Heart Race or Pace: Training in the
Heat
Training intensity is commonly
described in terms of a percentage of heart rate reserve (HRR) where HRR is the
span between resting heart rate (RHR) and maximum heart rate (MHR). The reason
for this is that there is typically very good correlation between %HRR and
%VO2max reserve. Of real interest is oxygen throughput, but it would be
inconvenient to say the least to do every training session in a laboratory
attached to a gas exchange analyser. Thankfully this correlation between HR and
oxygen consumption allows us to dispense with the laboratory... most of the
time.
Difficulties can occur when training in
hot and humid conditions. The reason is that our oxygen transportation system
(namely the circulating blood as pumped by the heart) also serves as our heat
dissipation system. The problem is more apparent when one considers that we do
not have enough blood in us to enable maximum delivery to all parts of us at
the same time. Our bodies are good at reducing blood supply to particular areas
when it is not needed (e.g. to the digestive system during exercise), for
otherwise blood pressure would plummet.
When exercising in the heat, more blood
is diverted to the skin in an effort to dissipate the extra heat. Unfortunately
for the working muscle, that diverted blood is well oxygenated... but with
oxygen that will not find its way anywhere near the muscles where it is needed.

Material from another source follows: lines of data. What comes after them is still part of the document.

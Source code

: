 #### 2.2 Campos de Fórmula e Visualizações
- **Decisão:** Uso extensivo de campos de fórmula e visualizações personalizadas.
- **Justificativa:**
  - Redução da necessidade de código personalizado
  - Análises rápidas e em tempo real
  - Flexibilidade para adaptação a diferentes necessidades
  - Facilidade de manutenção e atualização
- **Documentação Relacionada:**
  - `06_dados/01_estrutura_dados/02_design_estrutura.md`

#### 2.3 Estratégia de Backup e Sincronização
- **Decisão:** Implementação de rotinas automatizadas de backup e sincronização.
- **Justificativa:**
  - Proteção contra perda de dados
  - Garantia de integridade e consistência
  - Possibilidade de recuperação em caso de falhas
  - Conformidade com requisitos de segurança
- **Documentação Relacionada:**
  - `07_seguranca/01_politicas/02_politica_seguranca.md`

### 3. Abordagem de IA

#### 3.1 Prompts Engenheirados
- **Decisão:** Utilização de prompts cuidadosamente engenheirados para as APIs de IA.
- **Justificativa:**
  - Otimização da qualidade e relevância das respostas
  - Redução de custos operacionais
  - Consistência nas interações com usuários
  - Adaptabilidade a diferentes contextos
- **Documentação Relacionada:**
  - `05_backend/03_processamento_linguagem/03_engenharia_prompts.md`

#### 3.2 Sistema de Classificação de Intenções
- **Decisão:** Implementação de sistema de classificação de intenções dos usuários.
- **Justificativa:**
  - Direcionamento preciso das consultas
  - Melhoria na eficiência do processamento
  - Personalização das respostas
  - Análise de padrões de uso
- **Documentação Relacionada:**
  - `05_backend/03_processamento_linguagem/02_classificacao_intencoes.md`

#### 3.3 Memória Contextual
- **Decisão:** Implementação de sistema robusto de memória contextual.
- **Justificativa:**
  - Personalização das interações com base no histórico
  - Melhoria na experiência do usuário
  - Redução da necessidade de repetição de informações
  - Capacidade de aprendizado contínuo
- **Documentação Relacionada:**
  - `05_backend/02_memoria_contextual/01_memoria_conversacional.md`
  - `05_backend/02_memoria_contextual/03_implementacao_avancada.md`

Accordingly, to deliver the same amount of oxygen to the muscles a larger total
blood output from the heart is needed each minute, which means an increase in heart
rate. There is probably no one reading this who has not noticed a significant
increase in heart rate when trying to row for any appreciable length of time at
a given pace in the hot weather. It can be particularly challenging in
countries where the ambient temperature can increase rapidly and without
warning for a few days at a time, removing much opportunity for acclimatisation
(the UK being a good example).
So having established the problem and
why it is there, how are you going to approach your 60 minute row at 75%VO2max
this evening (an intensity which some might describe as UT1). 75%VO2max might
equate to HR155 for a particular athlete, so you might expect to row the
majority of the hour in the range HR145-155. Things start fine, but after 15
minutes you have already reached the cap, and after 25 minutes you are at
HR165.... do you hold your "normal pace" or should you have been
slowing down to stay in the band. It is an often debated point but the reality
is that there is no right or wrong answer. It is only when one considers how
your body responds to training that one can clearly (hopefully) see why that is
so.
Many of the adaptations which occur
from distance training do so locally, i.e. in the specific muscles and muscle
cells that are involved in the exercise activity in question. Indeed it is for
the purposes of bringing about those adaptations that people row long
relatively low intensity sessions in the first place. As a general rule, the
greater the oxygen throughput, the greater the stimulus to adapt per minute of
training. The problem is that this puts a strain on your nervous system which
can only handle a certain amount of load (which is where heart rate variability
(HRV) comes in handy to monitor it). If you like, running your total muscle
mass at 75%VO2max comes at a cost to your body as a whole. Providing the total
training load is controlled, it is not a problem and your body will handle that
cost.
When you are training in the heat and
your heart is having to beat 175 times a minute rather than 155 times a minute
to maintain the same oxygen throughput, even though your muscles are getting
the same workout the cost is very much higher.
So you have a choice. If you are
training in a manner where you are very conscious of the total training load
and are sitting quite close to the line (a place where Q-Power athletes
generally live), then you are going to have to control the "cost" of
the session and work to heart rate. Yes, it means you muscles are only going to
get a 65%VO2max workout rather than the 75% you were looking for... which is
why it is a very good idea to train in nice cool conditions (unless you are
preparing to compete in a hot climate which case acclimatisation obviously
becomes important).
On the other hand, if your training is
more limited by the amount of time you have available and your body is coping
with the training load easily, the chances are that an increase in the cost of
training will not be the end of the world... although when that hot weather
first arrives it might feel like it for a few days. However be sensible and
take the strain off as much as you can - plenty of water, some electrolytes to
help absorb that water, and a fan or two to minimise the damage.